Hewlett-Packard faces a $100 million lawsuit accusing it of stealing trade secrets.

2 min read
A modern-day David has taken aim at Hewlett-Packard with a $100 million lawsuit accusing the computer giant of false ownership and misappropriation of trade secrets.

The suit was filed yesterday in U.S. District Court by New Century Communications, a division of Allentown, Pennsylvania-based Computer Aid. It alleges that when HP acquired cable TV testing-equipment manufacturer CaLAN in June of 1994, it wrongfully claimed technologies developed under a joint-venture agreement between Computer Aid and CaLAN.

Computer Aid alleges that HP CaLAN sold itself to HP on the basis of a network management and diagnostic software program called Galaxy, which New Century had been developing under an exclusive joint agreement with CaLAN. Several months after the acquisition, the suit charges, HP asserted that it was the sole owner of all software rights associated with Galaxy and ordered New Century to stop working on the program.

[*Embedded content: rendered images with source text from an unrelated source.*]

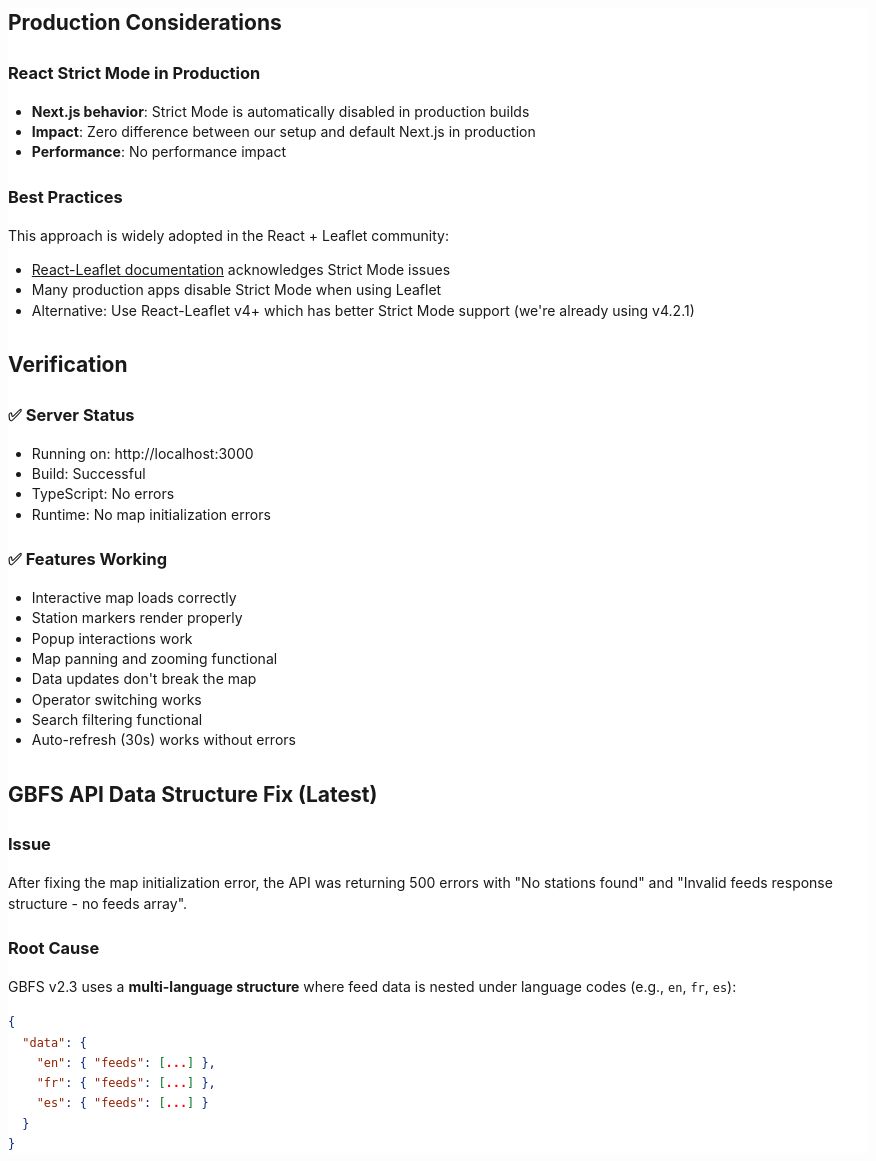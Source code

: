 ## Production Considerations

### React Strict Mode in Production
- **Next.js behavior**: Strict Mode is automatically disabled in production builds
- **Impact**: Zero difference between our setup and default Next.js in production
- **Performance**: No performance impact

### Best Practices
This approach is widely adopted in the React + Leaflet community:
- [React-Leaflet documentation](https://react-leaflet.js.org/) acknowledges Strict Mode issues
- Many production apps disable Strict Mode when using Leaflet
- Alternative: Use React-Leaflet v4+ which has better Strict Mode support (we're already using v4.2.1)

## Verification

### ✅ Server Status
- Running on: http://localhost:3000
- Build: Successful
- TypeScript: No errors
- Runtime: No map initialization errors

### ✅ Features Working
- Interactive map loads correctly
- Station markers render properly
- Popup interactions work
- Map panning and zooming functional
- Data updates don't break the map
- Operator switching works
- Search filtering functional
- Auto-refresh (30s) works without errors

## GBFS API Data Structure Fix (Latest)

### Issue
After fixing the map initialization error, the API was returning 500 errors with "No stations found" and "Invalid feeds response structure - no feeds array".

### Root Cause
GBFS v2.3 uses a **multi-language structure** where feed data is nested under language codes (e.g., `en`, `fr`, `es`):

```json
{
  "data": {
    "en": { "feeds": [...] },
    "fr": { "feeds": [...] },
    "es": { "feeds": [...] }
  }
}
```

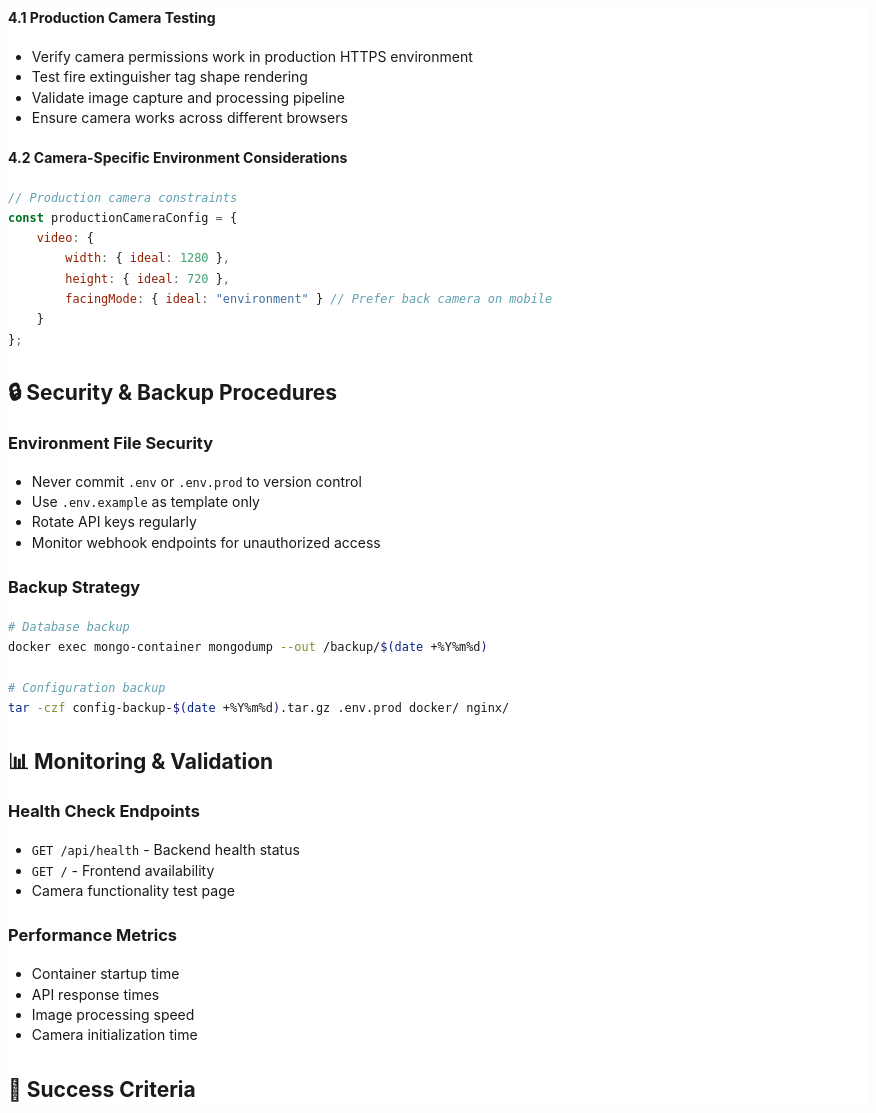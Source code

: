 #### 4.1 Production Camera Testing
- Verify camera permissions work in production HTTPS environment
- Test fire extinguisher tag shape rendering
- Validate image capture and processing pipeline
- Ensure camera works across different browsers

#### 4.2 Camera-Specific Environment Considerations
```javascript
// Production camera constraints
const productionCameraConfig = {
    video: {
        width: { ideal: 1280 },
        height: { ideal: 720 },
        facingMode: { ideal: "environment" } // Prefer back camera on mobile
    }
};
```

## 🔒 Security & Backup Procedures

### Environment File Security
- Never commit `.env` or `.env.prod` to version control
- Use `.env.example` as template only
- Rotate API keys regularly
- Monitor webhook endpoints for unauthorized access

### Backup Strategy
```bash
# Database backup
docker exec mongo-container mongodump --out /backup/$(date +%Y%m%d)

# Configuration backup
tar -czf config-backup-$(date +%Y%m%d).tar.gz .env.prod docker/ nginx/
```

## 📊 Monitoring & Validation

### Health Check Endpoints
- `GET /api/health` - Backend health status
- `GET /` - Frontend availability
- Camera functionality test page

### Performance Metrics
- Container startup time
- API response times
- Image processing speed
- Camera initialization time

## 🎯 Success Criteria
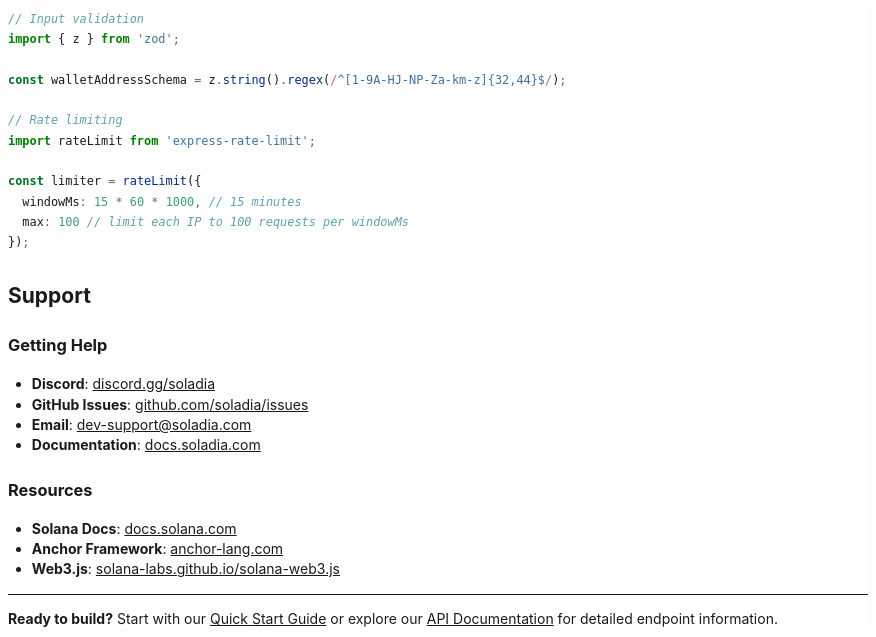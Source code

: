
 ```typescript
// Input validation
import { z } from 'zod';

const walletAddressSchema = z.string().regex(/^[1-9A-HJ-NP-Za-km-z]{32,44}$/);

// Rate limiting
import rateLimit from 'express-rate-limit';

const limiter = rateLimit({
  windowMs: 15 * 60 * 1000, // 15 minutes
  max: 100 // limit each IP to 100 requests per windowMs
});
```

## Support

### Getting Help

- **Discord**: [discord.gg/soladia](https://discord.gg/soladia)
- **GitHub Issues**: [github.com/soladia/issues](https://github.com/soladia/issues)
- **Email**: dev-support@soladia.com
- **Documentation**: [docs.soladia.com](https://docs.soladia.com)

### Resources

- **Solana Docs**: [docs.solana.com](https://docs.solana.com)
- **Anchor Framework**: [anchor-lang.com](https://anchor-lang.com)
- **Web3.js**: [solana-labs.github.io/solana-web3.js](https://solana-labs.github.io/solana-web3.js)

---

**Ready to build?** Start with our [Quick Start Guide](#getting-started) or explore our [API Documentation](./API.md) for detailed endpoint information.
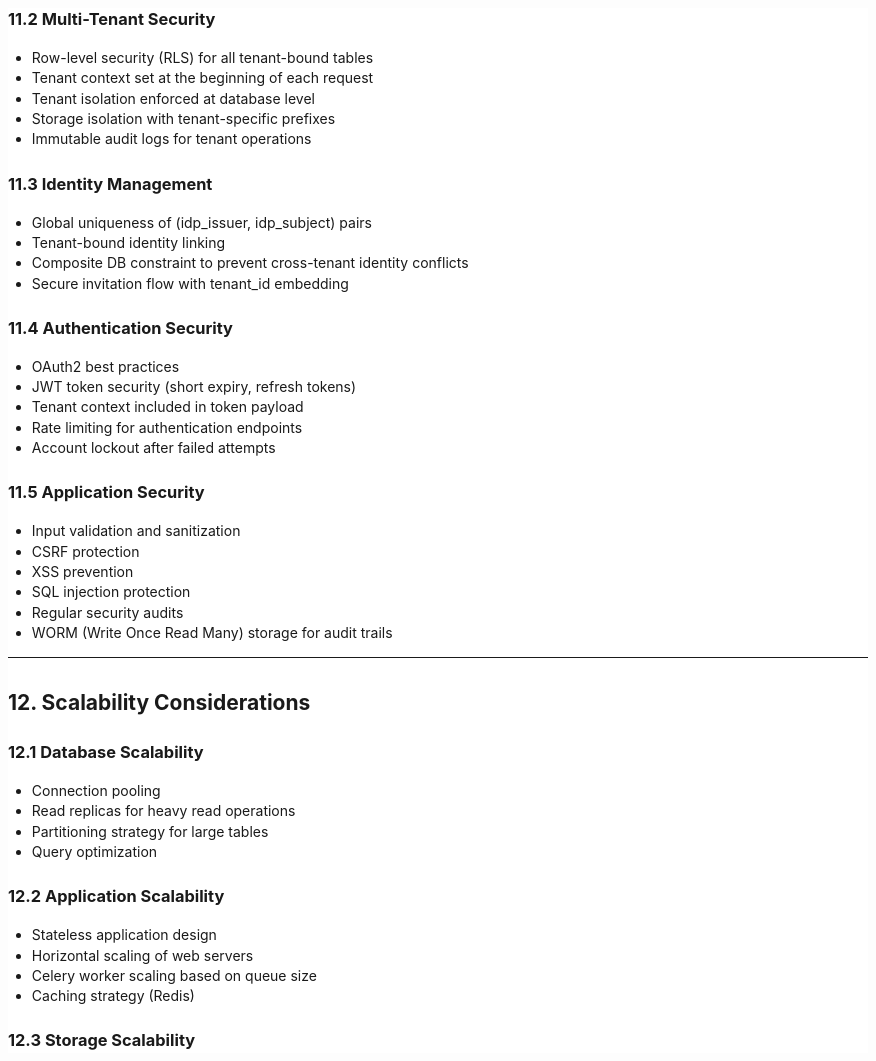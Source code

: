 ### 11.2 Multi-Tenant Security

- Row-level security (RLS) for all tenant-bound tables
- Tenant context set at the beginning of each request
- Tenant isolation enforced at database level
- Storage isolation with tenant-specific prefixes
- Immutable audit logs for tenant operations

### 11.3 Identity Management

- Global uniqueness of (idp_issuer, idp_subject) pairs
- Tenant-bound identity linking
- Composite DB constraint to prevent cross-tenant identity conflicts
- Secure invitation flow with tenant_id embedding

### 11.4 Authentication Security

- OAuth2 best practices
- JWT token security (short expiry, refresh tokens)
- Tenant context included in token payload
- Rate limiting for authentication endpoints
- Account lockout after failed attempts

### 11.5 Application Security

- Input validation and sanitization
- CSRF protection
- XSS prevention
- SQL injection protection
- Regular security audits
- WORM (Write Once Read Many) storage for audit trails

---

## 12. Scalability Considerations

### 12.1 Database Scalability

- Connection pooling
- Read replicas for heavy read operations
- Partitioning strategy for large tables
- Query optimization

### 12.2 Application Scalability

- Stateless application design
- Horizontal scaling of web servers
- Celery worker scaling based on queue size
- Caching strategy (Redis)

### 12.3 Storage Scalability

"There's a bunch of products HP has that have Galaxy-type technology that they didn't have before they acquired CaLAN," says Jay Spievack, a partner in Anderson, Kill, Olick, & Oshinsky, the law firm representing Computer Aid. Chief among these, Spievack says, are HP's Broadband Launch Pad and Broadband System Analyzer, both of which he contends perform functions identical to those associated with Galaxy.

A Hewlett-Packard spokeswoman said that HP acquired CaLAN for its cable television technology and that Computer Aid's complaint includes devices not associated with cable TV. HP officials are reserving further comment until the company has been served with the suit.

But Spievack claims that HP adapted the Galaxy technology to other uses. "The device was robust enough to monitor any transmission of high-speed data," he said.